No one wants to think about being in a crash, but knowing how to handle a car accident can
help prevent exponential heartache and stress in the unfortunate event of a collision.
The Insurance Information Institute outlines the best steps to take if you’ve been in a crash,
regardless of who is at fault. Knowing these guidelines can help you prevent mistakes
commonly made in the hectic moments immediately following a wreck.

1) Scan yourself and any passengers for injuries.

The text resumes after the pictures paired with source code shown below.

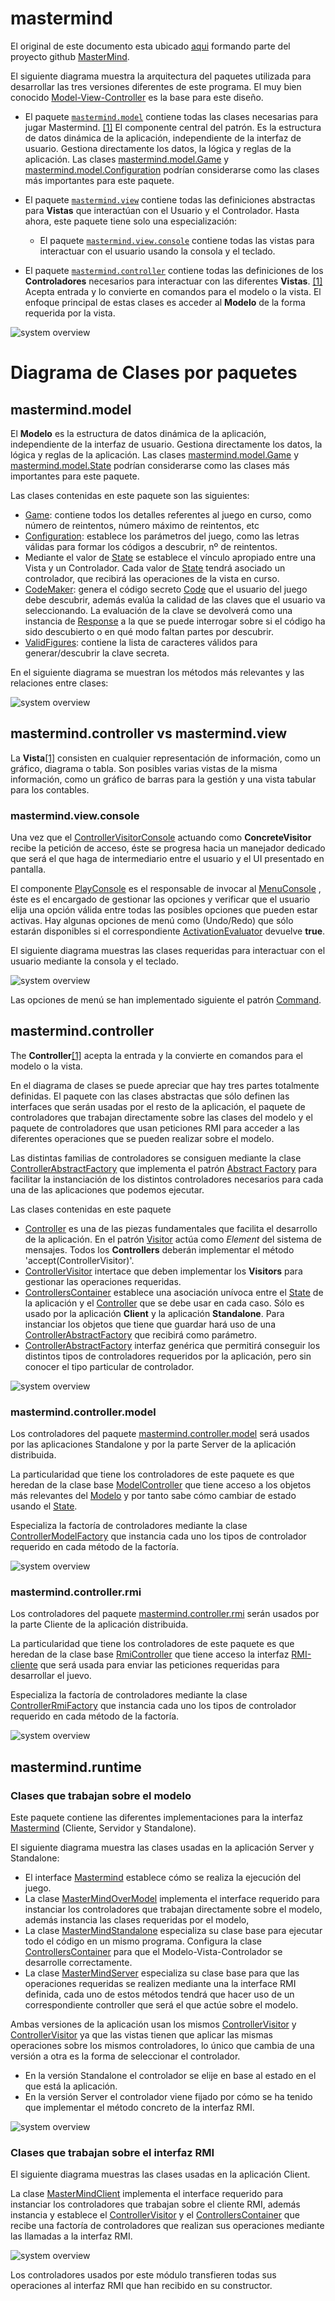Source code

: # mastermind

El original de este documento esta ubicado [aqui](https://github.com/ciscoruiz/mastermind/blob/mvc-supervisor-controller/README.md) 
formando parte del proyecto github [MasterMind](https://github.com/ciscoruiz/mastermind/tree/mvc-supervisor-controller).

El siguiente diagrama muestra la arquitectura del paquetes utilizada para desarrollar las tres versiones diferentes de este programa. El
muy bien conocido [Model-View-Controller](https://en.wikipedia.org/wiki/Model%E2%80%93view%E2%80%93controller) es la
base para este diseño.


* El paquete [`mastermind.model`](#mastermindmodel) contiene todas las clases necesarias para jugar Mastermind. [[1]](https://en.wikipedia.org/wiki/Model%E2%80%93view%E2%80%93controller)
  El componente central del patrón. Es la estructura de datos dinámica de la aplicación, independiente de la interfaz 
  de usuario. Gestiona directamente los datos, la lógica y reglas de la aplicación. Las clases [mastermind.model.Game](https://github.com/ciscoruiz/mastermind/blob/mvc-supervisor-controller/src/com/upm/master/mastermind/model/Game.java)
  y [mastermind.model.Configuration](https://github.com/ciscoruiz/mastermind/blob/mvc-supervisor-controller/src/com/upm/master/mastermind/model/Configuration.java) 
  podrían considerarse como las clases más importantes para este paquete.

* El paquete [`mastermind.view`](#mastermindview) contiene todas las definiciones abstractas para **Vistas** que interactúan con el Usuario
  y el Controlador.  Hasta ahora, este paquete tiene solo una especialización:
  * El paquete [`mastermind.view.console`](#mastermindviewconsole) contiene todas las vistas para interactuar con el usuario usando la consola y el teclado.

* El paquete [`mastermind.controller`](#mastermindcontroller) contiene todas las definiciones de los **Controladores** necesarios para interactuar con
  las diferentes **Vistas**. [[1]](https://en.wikipedia.org/wiki/Model%E2%80%93view%E2%80%93controller) Acepta entrada y
  lo convierte en comandos para el modelo o la vista. El enfoque principal de estas clases es acceder al **Modelo** de la 
  forma requerida por la vista. 
 
![system overview](http://www.plantuml.com/plantuml/proxy?cache=no&src=https://raw.githubusercontent.com/ciscoruiz/mastermind/mvc-supervisor-controller/doc/arquitectura.puml)

# Diagrama de Clases por paquetes

## mastermind.model

El **Modelo** es la estructura de datos dinámica de la aplicación, independiente de la interfaz de usuario. Gestiona 
directamente los datos, la lógica y reglas de la aplicación. Las clases [mastermind.model.Game](https://github.com/ciscoruiz/mastermind/blob/mvc-supervisor-controller/src/com/upm/master/mastermind/model/Game.java) 
y [mastermind.model.State](https://github.com/ciscoruiz/mastermind/blob/mvc-supervisor-controller/src/com/upm/master/mastermind/model/State.java) 
podrían considerarse como las clases más importantes para este paquete.

Las clases contenidas en este paquete son las siguientes:
* [Game](https://github.com/ciscoruiz/mastermind/blob/mvc-supervisor-controller/src/com/upm/master/mastermind/model/Game.java): contiene
  todos los detalles referentes al juego en curso, como número de reintentos, número máximo de reintentos, etc
* [Configuration](https://github.com/ciscoruiz/mastermind/blob/mvc-supervisor-controller/src/com/upm/master/mastermind/model/Configuration.java):
  establece los parámetros del juego, como las letras válidas para formar los códigos a descubrir, nº de reintentos.
* Mediante el valor de [State](https://github.com/ciscoruiz/mastermind/blob/mvc-supervisor-controller/src/com/upm/master/mastermind/model/State.java)
  se establece el vínculo apropiado entre una Vista y un Controlador. Cada valor de [State](https://github.com/ciscoruiz/mastermind/blob/mvc-supervisor-controller/src/com/upm/master/mastermind/model/State.java)
  tendrá asociado un controlador, que recibirá las operaciones de la vista en curso.
* [CodeMaker](https://github.com/ciscoruiz/mastermind/blob/mvc-supervisor-controller/src/com/upm/master/mastermind/model/CodeMaker.java):
  genera el código secreto [Code](https://github.com/ciscoruiz/mastermind/blob/mvc-supervisor-controller/src/com/upm/master/mastermind/model/Code.java)
  que el usuario del juego debe descubrir, además evalúa la calidad de las claves  que el usuario va seleccionando.
  La evaluación de la clave se devolverá como una instancia de [Response](https://github.com/ciscoruiz/mastermind/blob/mvc-supervisor-controller/src/com/upm/master/mastermind/model/Response.java)
  a la que se puede interrogar sobre si el código ha sido descubierto o en qué modo faltan partes por descubrir.
* [ValidFigures](https://github.com/ciscoruiz/mastermind/blob/mvc-supervisor-controller/src/com/upm/master/mastermind/model/ValidFigures.java):
  contiene la lista de caracteres válidos para generar/descubrir la clave secreta.

En el siguiente diagrama se muestran los métodos más relevantes y las relaciones entre clases:

![system overview](http://www.plantuml.com/plantuml/proxy?cache=no&src=https://raw.githubusercontent.com/ciscoruiz/mastermind/mvc-supervisor-controller/doc/mastermind.model.puml)

## mastermind.controller vs mastermind.view

La **Vista**[[1]](https://en.wikipedia.org/wiki/Model%E2%80%93view%E2%80%93controller) consisten en cualquier representación 
de información, como un gráfico, diagrama o tabla. Son posibles varias vistas de la misma información, como un gráfico de 
barras para la gestión y una vista tabular para los contables. 

### mastermind.view.console

Una vez que el [ControllerVisitorConsole](https://github.com/ciscoruiz/mastermind/blob/mvc-supervisor-controller/src/com/upm/master/mastermind/view/console/ControllerVisitorConsole.java) 
actuando como **ConcreteVisitor** recibe la petición de acceso, éste se progresa hacia un manejador dedicado que será el 
que haga de intermediario entre el usuario y el UI presentado en pantalla. 

El componente [PlayConsole](https://github.com/ciscoruiz/mastermind/blob/mvc-supervisor-controller/src/com/upm/master/mastermind/view/console/PlayConsole.java)
es el responsable de invocar al [MenuConsole](https://github.com/ciscoruiz/mastermind/blob/mvc-supervisor-controller/src/com/upm/master/mastermind/view/console/menu/MenuConsole.java)
, éste es el encargado de gestionar las opciones y verificar que el usuario elija una opción válida entre todas las posibles
opciones que pueden estar activas. Hay algunas opciones de menú como (Undo/Redo) que sólo estarán disponibles si el
correspondiente [ActivationEvaluator](https://github.com/ciscoruiz/mastermind/blob/ead474cbbe7370310082ae1a40787709aa77bb1d/src/com/upm/master/mastermind/view/console/menu/Command.java#L7)
devuelve **true**.

El siguiente diagrama muestras las clases requeridas para interactuar con el usuario mediante la consola y el teclado.

![system overview](http://www.plantuml.com/plantuml/proxy?cache=no&src=https://raw.githubusercontent.com/ciscoruiz/mastermind/mvc-supervisor-controller/doc/mastermind.view.menu.puml)

Las opciones de menú se han implementado siguiente el patrón [Command](https://en.wikipedia.org/wiki/Command_pattern).

## mastermind.controller

The **Controller**[[1]](https://en.wikipedia.org/wiki/Model%E2%80%93view%E2%80%93controller) acepta la entrada y la convierte 
en comandos para el modelo o la vista.

En el diagrama de clases se puede apreciar que hay tres partes totalmente definidas. El paquete con las clases abstractas
que sólo definen las interfaces que serán usadas por el resto de la aplicación, el paquete de controladores que trabajan
directamente sobre las clases del modelo y el paquete de controladores que usan peticiones RMI para acceder a las diferentes
operaciones que se pueden realizar sobre el modelo.

Las distintas familias de controladores se consiguen mediante la clase [ControllerAbstractFactory](https://github.com/ciscoruiz/mastermind/blob/mvc-supervisor-controller/src/com/upm/master/mastermind/controller/ControllerAbstractFactory.java)
que implementa el patrón [Abstract Factory](https://en.wikipedia.org/wiki/Abstract_factory_pattern#:~:text=The%20abstract%20factory%20pattern%20provides,without%20specifying%20their%20concrete%20classes.)
para facilitar la instanciación de los distintos controladores necesarios para cada una de las aplicaciones que podemos
ejecutar.

Las clases contenidas en este paquete
* [Controller](https://github.com/ciscoruiz/mastermind/blob/mvc-supervisor-controller/src/com/upm/master/mastermind/controller/Controller.java)
  es una de las piezas fundamentales que facilita el desarrollo de la aplicación. En el patrón [Visitor](https://en.wikipedia.org/wiki/Visitor_pattern)
  actúa como *Element* del sistema de mensajes. Todos los **Controllers** deberán implementar el método 'accept(ControllerVisitor)'.
* [ControllerVisitor](https://github.com/ciscoruiz/mastermind/blob/mvc-supervisor-controller/src/com/upm/master/mastermind/controller/ControllerVisitor.java)
intertace que deben implementar los **Visitors** para gestionar las operaciones requeridas.
* [ControllersContainer](https://github.com/ciscoruiz/mastermind/blob/mvc-supervisor-controller/src/com/upm/master/mastermind/controller/ControllersContainer.java)
establece una asociación unívoca entre el [State](https://github.com/ciscoruiz/mastermind/blob/mvc-supervisor-controller/src/com/upm/master/mastermind/model/State.java)
  de la aplicación y el [Controller](https://github.com/ciscoruiz/mastermind/blob/mvc-supervisor-controller/src/com/upm/master/mastermind/controller/Controller.java)
  que se debe usar en cada caso. Sólo es usado por la aplicación **Client** y la aplicación **Standalone**. Para instanciar
  los objetos que tiene que guardar hará uso de una [ControllerAbstractFactory](https://github.com/ciscoruiz/mastermind/blob/mvc-supervisor-controller/src/com/upm/master/mastermind/controller/ControllerAbstractFactory.java)
  que recibirá como parámetro.
* [ControllerAbstractFactory](https://github.com/ciscoruiz/mastermind/blob/mvc-supervisor-controller/src/com/upm/master/mastermind/controller/ControllerAbstractFactory.java)
  interfaz genérica que permitirá conseguir los distintos tipos de controladores requeridos por la aplicación, pero sin 
  conocer el tipo particular de controlador. 

![system overview](http://www.plantuml.com/plantuml/proxy?cache=no&src=https://raw.githubusercontent.com/ciscoruiz/mastermind/mvc-supervisor-controller/doc/mastermind.controller.puml)

### mastermind.controller.model

Los controladores del paquete [mastermind.controller.model](https://github.com/ciscoruiz/mastermind/tree/mvc-supervisor-controller/src/com/upm/master/mastermind/controller/model)
será usados por las aplicaciones Standalone y por la parte Server de la aplicación distribuida.

La particularidad que tiene los controladores de este paquete es que heredan de la clase base [ModelController](https://github.com/ciscoruiz/mastermind/blob/mvc-supervisor-controller/src/com/upm/master/mastermind/controller/model/ModelController.java)
que tiene acceso a los objetos más relevantes del [Modelo](https://github.com/ciscoruiz/mastermind/tree/mvc-supervisor-controller/src/com/upm/master/mastermind/model)
y por tanto sabe cómo cambiar de estado usando el [State](https://github.com/ciscoruiz/mastermind/blob/mvc-supervisor-controller/src/com/upm/master/mastermind/model/State.java).

Especializa la factoría de controladores mediante la clase [ControllerModelFactory](https://github.com/ciscoruiz/mastermind/blob/mvc-supervisor-controller/src/com/upm/master/mastermind/controller/model/ControllerModelFactory.java)
que instancia cada uno los tipos de controlador requerido en cada método de la factoría.

![system overview](http://www.plantuml.com/plantuml/proxy?cache=no&src=https://raw.githubusercontent.com/ciscoruiz/mastermind/mvc-supervisor-controller/doc/mastermind.controller.model.puml)

### mastermind.controller.rmi

Los controladores del paquete [mastermind.controller.rmi](https://github.com/ciscoruiz/mastermind/tree/mvc-supervisor-controller/src/com/upm/master/mastermind/controller/rmi)
serán usados por la parte Cliente de la aplicación distribuida.

La particularidad que tiene los controladores de este paquete es que heredan de la clase base [RmiController](https://github.com/ciscoruiz/mastermind/blob/mvc-supervisor-controller/src/com/upm/master/mastermind/controller/rmi/RmiController.java)
que tiene acceso la interfaz [RMI-cliente](https://github.com/ciscoruiz/mastermind/blob/mvc-supervisor-controller/src/com/upm/master/mastermind/rmi/MasterMindOperations.java) 
que será usada para enviar las peticiones requeridas para desarrollar el juevo.

Especializa la factoría de controladores mediante la clase [ControllerRmiFactory](https://github.com/ciscoruiz/mastermind/blob/mvc-supervisor-controller/src/com/upm/master/mastermind/controller/rmi/ControllerRmiFactory.java) 
que instancia cada uno los tipos de controlador requerido en cada método de la factoría.

![system overview](http://www.plantuml.com/plantuml/proxy?cache=no&src=https://raw.githubusercontent.com/ciscoruiz/mastermind/mvc-supervisor-controller/doc/mastermind.controller.rmi.puml)


## mastermind.runtime

### Clases que trabajan sobre el modelo
Este paquete contiene las diferentes implementaciones para la interfaz [Mastermind](https://github.com/ciscoruiz/mastermind/blob/mvc-supervisor-controller/src/com/upm/master/mastermind/MasterMind.java) 
(Cliente, Servidor y Standalone).

El siguiente diagrama muestra las clases usadas en la aplicación Server y Standalone:
* El interface [Mastermind](https://github.com/ciscoruiz/mastermind/blob/mvc-supervisor-controller/src/com/upm/master/mastermind/MasterMind.java)
  establece cómo se realiza la ejecución del juego.
* La clase [MasterMindOverModel](https://github.com/ciscoruiz/mastermind/blob/mvc-supervisor-controller/src/com/upm/master/mastermind/runtime/MasterMindOverModel.java)
  implementa el interface requerido para instanciar los controladores que trabajan directamente sobre el modelo, además
  instancia las clases requeridas por el modelo,
* La clase [MasterMindStandalone](https://github.com/ciscoruiz/mastermind/blob/mvc-supervisor-controller/src/com/upm/master/mastermind/runtime/MasterMindStandalone.java)
  especializa su clase base para ejecutar todo el código en un mismo programa. Configura la clase [ControllersContainer](https://github.com/ciscoruiz/mastermind/blob/mvc-supervisor-controller/src/com/upm/master/mastermind/controller/ControllersContainer.java)
  para que el Modelo-Vista-Controlador se desarrolle correctamente.
* La clase [MasterMindServer](https://github.com/ciscoruiz/mastermind/blob/mvc-supervisor-controller/src/com/upm/master/mastermind/runtime/MasterMindServer.java)
  especializa su clase base para que las operaciones requeridas se realizen mediante una la interface RMI definida, cada
  uno de estos métodos tendrá que hacer uso de un correspondiente controller que será el que actúe sobre el modelo.

Ambas versiones de la aplicación usan los mismos [ControllerVisitor](https://github.com/ciscoruiz/mastermind/blob/mvc-supervisor-controller/src/com/upm/master/mastermind/controller/ControllerVisitor.java) 
y [ControllerVisitor](https://github.com/ciscoruiz/mastermind/blob/mvc-supervisor-controller/src/com/upm/master/mastermind/controller/ControllerVisitor.java) 
ya que las vistas tienen que aplicar las mismas operaciones sobre los mismos controladores, lo único que cambia de una versión 
a otra es la forma de seleccionar el controlador.
* En la versión Standalone el controlador se elije en base al estado en el que está la aplicación.
* En la versión Server el controlador viene fijado por cómo se ha tenido que implementar el método concreto de la interfaz RMI.

![system overview](http://www.plantuml.com/plantuml/proxy?cache=no&src=https://raw.githubusercontent.com/ciscoruiz/mastermind/mvc-supervisor-controller/doc/mastermind.runtime.overmodel.puml)

### Clases que trabajan sobre el interfaz RMI

El siguiente diagrama muestras las clases usadas en la aplicación Client.

La clase [MasterMindClient](https://github.com/ciscoruiz/mastermind/blob/mvc-supervisor-controller/src/com/upm/master/mastermind/runtime/MasterMindClient.java)
implementa el interface requerido para instanciar los controladores que trabajan sobre el cliente RMI, además instancia
y establece el [ControllerVisitor](https://github.com/ciscoruiz/mastermind/blob/mvc-supervisor-controller/src/com/upm/master/mastermind/controller/ControllerVisitor.java)
y el [ControllersContainer](https://github.com/ciscoruiz/mastermind/blob/mvc-supervisor-controller/src/com/upm/master/mastermind/controller/ControllersContainer.java)
que recibe una factoría de controladores que realizan sus operaciones mediante las llamadas a la interfaz RMI.

![system overview](http://www.plantuml.com/plantuml/proxy?cache=no&src=https://raw.githubusercontent.com/ciscoruiz/mastermind/mvc-supervisor-controller/doc/mastermind.runtime.client.puml)

Los controladores usados por este módulo transfieren todas sus operaciones al interfaz RMI que han recibido en su constructor.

If there are injuries, report them immediately to 911. Injured drivers should avoid movement if
they can, and remain in place while emergency personnel are dispatched. Likewise, if you have
a passenger who is injured, do not attempt to move them. Stay put and wait for help. Should
you be unable to call 911 yourself, attempt to enlist the help of a witness or bystander.

2) Move to safety

Whenever possible, move your vehicle to the side of the road. This will help you avoid any
additional hazards brought about by blocking lanes or interfering with traffic. If your automobile
is inoperable, turn your hazard lights on and get yourself to a safe place until help arrives.

3) Notify the authorities

The severity of the crash is not something you should immediately attempt to determine. What
appears at first glance to be a minor fender-bender can result in injury and damages that may
not be immediately noticeable. Contacting local police after a crash is standard procedure and
is often required by law. It also helps encourage everyone involved to take the proper, legal
routes in terms of handling the accident. When police arrive, they will document the scene and
guide you through an accident report. You will need this report to file a claim with your insurer.

4) Document the accident

Make every effort to properly document the crash. This will include obtaining officer names and
badge numbers, collecting a copy of your accident report, speaking with any witnesses, and
noting the names of everyone involved, including passengers in the other vehicle. The most
important aspect of your documentation is the exchange of information with the other driver.
You’ll need to collect the following: their full name and contact information, their driver’s
insurance number and policy number, their driver’s license and license plate number, the make
and model of their vehicle, and the location of the collision. Another critical piece of
documentation will be your collision photos. Get pictures of the other car’s license plate and
any damage to either vehicle. These photos can be shared with your insurer when you make
your claim.

5) Begin the claims process

Contact your insurance agent at the scene or shortly after you get home. Your agent will guide
you through the process and collect the details necessary to process your claim.
The moments immediately after an automobile accident can be chaotic, confusing and
frustrating. Keeping the above steps in mind will help ensure that you’re as prepared as
possible should you have the misfortune of experiencing a crash.